MCV and Merkel cell carcinoma: a molecular success story

Merkel cell polyomavirus (MCV), discovered in 2008, is clonally integrated in ∼80% Merkel cell carcinoma (MCC). MCV is a common skin flora and initiates cancer in susceptible hosts only after it acquires a precise set of mutations that render it replication incompetent. Both MCV large and small T proteins promote cancer cell survival and proliferation. Large T targets pocket proteins regulating cell cycle transit while small T activates cap-dependent translation critical for cancer cell growth. These findings already have led to new diagnostics and clinical trials to target MCV-induced survivin and to promote antitumor immunity. In four years, the cause, diagnosis and therapy for an intractable cancer has been changed due to the molecular discovery of MCV.

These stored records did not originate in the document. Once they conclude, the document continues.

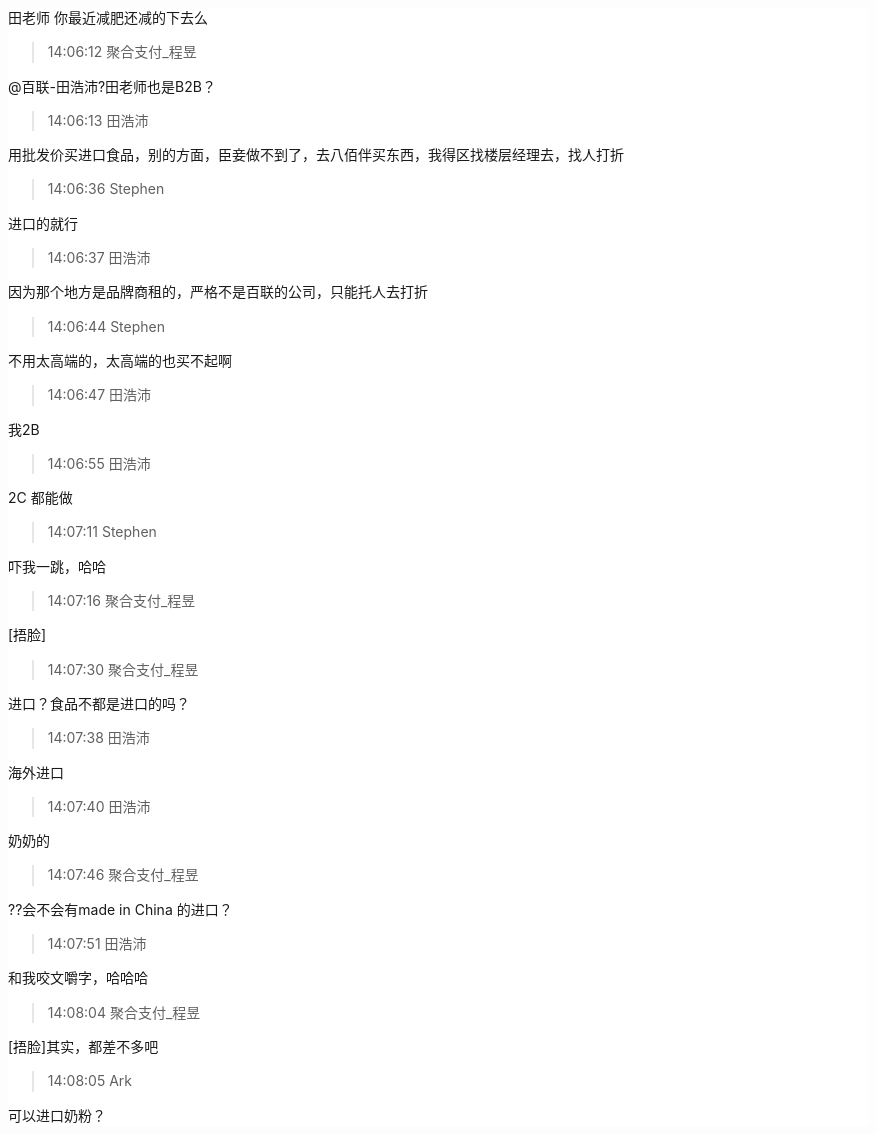 田老师 你最近减肥还减的下去么  
   
> 14:06:12  聚合支付_程昱  
   
@百联-田浩沛?田老师也是B2B？  
   
> 14:06:13  田浩沛  
   
用批发价买进口食品，别的方面，臣妾做不到了，去八佰伴买东西，我得区找楼层经理去，找人打折  
   
> 14:06:36  Stephen  
   
进口的就行  
   
> 14:06:37  田浩沛  
   
因为那个地方是品牌商租的，严格不是百联的公司，只能托人去打折  
   
> 14:06:44  Stephen  
   
不用太高端的，太高端的也买不起啊  
   
> 14:06:47  田浩沛  
   
我2B  
   
> 14:06:55  田浩沛  
   
2C 都能做  
   
> 14:07:11  Stephen  
   
吓我一跳，哈哈  
   
> 14:07:16  聚合支付_程昱  
   
[捂脸]  
   
> 14:07:30  聚合支付_程昱  
   
进口？食品不都是进口的吗？  
   
> 14:07:38  田浩沛  
   
海外进口  
   
> 14:07:40  田浩沛  
   
奶奶的  
   
> 14:07:46  聚合支付_程昱  
   
??会不会有made in China 的进口？  
   
> 14:07:51  田浩沛  
   
和我咬文嚼字，哈哈哈  
   
> 14:08:04  聚合支付_程昱  
   
[捂脸]其实，都差不多吧  
   
> 14:08:05  Ark  
   
可以进口奶粉？  
    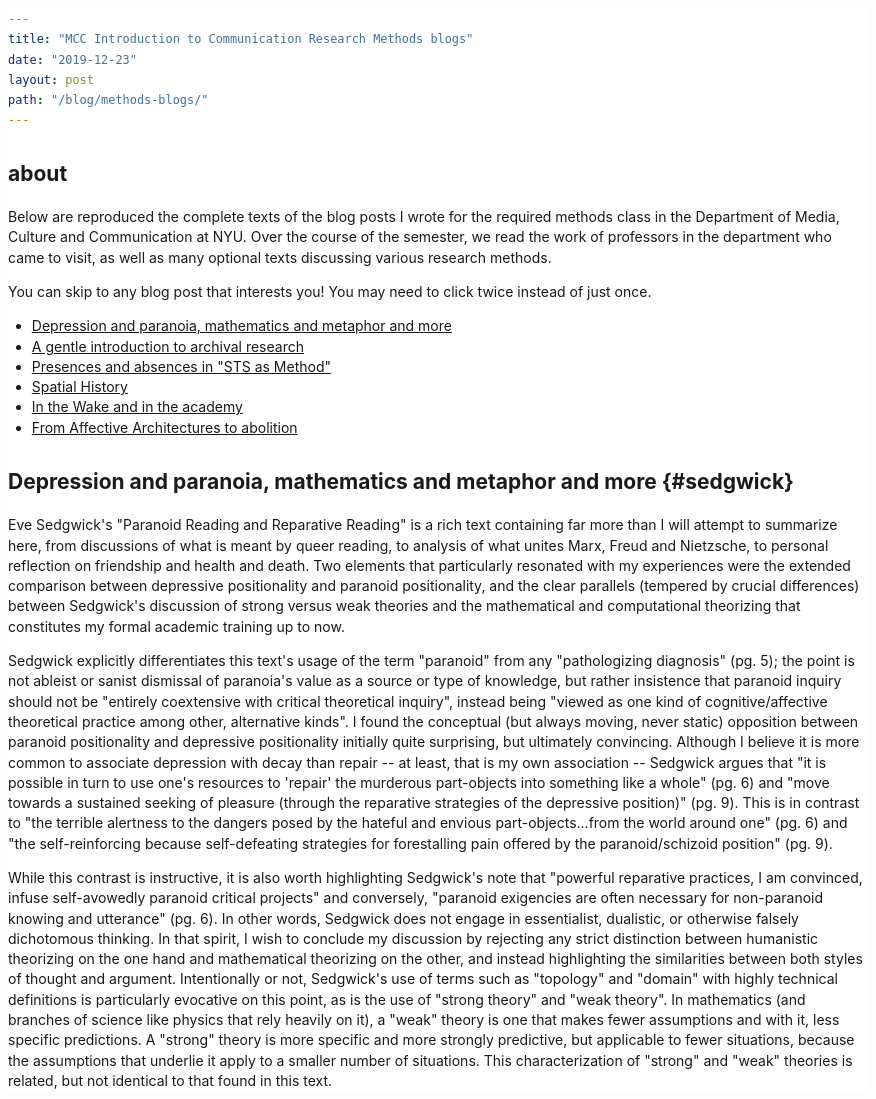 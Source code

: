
 ```yaml
---
title: "MCC Introduction to Communication Research Methods blogs"
date: "2019-12-23"
layout: post
path: "/blog/methods-blogs/"
---
```


## about
Below are reproduced the complete texts of the blog posts I wrote for the required methods class in the Department of Media, Culture and Communication at NYU. Over the course of the semester, we read the work of professors in the department who came to visit, as well as many optional texts discussing various research methods.

You can skip to any blog post that interests you! You may need to click twice instead of just once.
- [Depression and paranoia, mathematics and metaphor and more](#sedgwick)
- [A gentle introduction to archival research](#gallo)
- [Presences and absences in "STS as Method"](#law)
- [Spatial History](#white)
- [In the Wake and in the academy](#sharpe)
- [From Affective Architectures to abolition](#moore)


## Depression and paranoia, mathematics and metaphor and more {#sedgwick}
Eve Sedgwick's "Paranoid Reading and Reparative Reading" is a rich text containing far more than I will attempt to summarize here, from discussions of what is meant by queer reading, to analysis of what unites Marx, Freud and Nietzsche, to personal reflection on friendship and health and death. Two elements that particularly resonated with my experiences were the extended comparison between depressive positionality and paranoid positionality, and the clear parallels (tempered by crucial differences) between Sedgwick's discussion of strong versus weak theories and the mathematical and computational theorizing that constitutes my formal academic training up to now.

Sedgwick explicitly differentiates this text's usage of the term "paranoid" from any "pathologizing diagnosis" (pg. 5); the point is not ableist or sanist dismissal of paranoia's value as a source or type of knowledge, but rather insistence that paranoid inquiry should not be "entirely coextensive with critical theoretical inquiry", instead being "viewed as one kind of cognitive/affective theoretical practice among other, alternative kinds". I found the conceptual (but always moving, never static) opposition between paranoid positionality and depressive positionality initially quite surprising, but ultimately convincing. Although I believe it is more common to associate depression with decay than repair -- at least, that is my own association -- Sedgwick argues that "it is possible in turn to use one's resources to 'repair' the murderous part-objects into something like a whole" (pg. 6) and "move towards a sustained seeking of pleasure (through the reparative strategies of the depressive position)" (pg. 9). This is in contrast to "the terrible alertness to the dangers posed by the hateful and envious part-objects...from the world around one" (pg. 6) and "the self-reinforcing because self-defeating strategies for forestalling pain offered by the paranoid/schizoid position" (pg. 9).

While this contrast is instructive, it is also worth highlighting Sedgwick's note that "powerful reparative practices, I am convinced, infuse self-avowedly paranoid critical projects" and conversely, "paranoid exigencies are often necessary for non-paranoid knowing and utterance" (pg. 6). In other words, Sedgwick does not engage in essentialist, dualistic, or otherwise falsely dichotomous thinking. In that spirit, I wish to conclude my discussion by rejecting any strict distinction between humanistic theorizing on the one hand and mathematical theorizing on the other, and instead highlighting the similarities between both styles of thought and argument. Intentionally or not, Sedgwick's use of terms such as "topology" and "domain" with highly technical definitions is particularly evocative on this point, as is the use of "strong theory" and "weak theory". In mathematics (and branches of science like physics that rely heavily on it), a "weak" theory is one that makes fewer assumptions and with it, less specific predictions. A "strong" theory is more specific and more strongly predictive, but applicable to fewer situations, because the assumptions that underlie it apply to a smaller number of situations. This characterization of "strong" and "weak" theories is related, but not identical to that found in this text.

► MCV was discovered in 2008 by digital transcriptome subtraction and is one of seven new human polyomaviruses described in the past five years.
► Merkel cell polyomavirus (MCV), a new human polyomavirus, is clonally integrated in 70–80% of Merkel cell carcinoma (MCC) tumors.
► MCV is part of the normal, healthy skin flora but causes cancer after viral genome mutations eliminate its replication capacity.
► While similar to known polyomaviruses, MCV oncogenes act in new ways, such as activation of the survivin oncoprotein and PP2A-independent targeting of cap-dependent translation.
► In four years, the diagnosis and treatment potential for an intractable and enigmatic cancer has dramatically changed through discovery of the viral cause of MCC.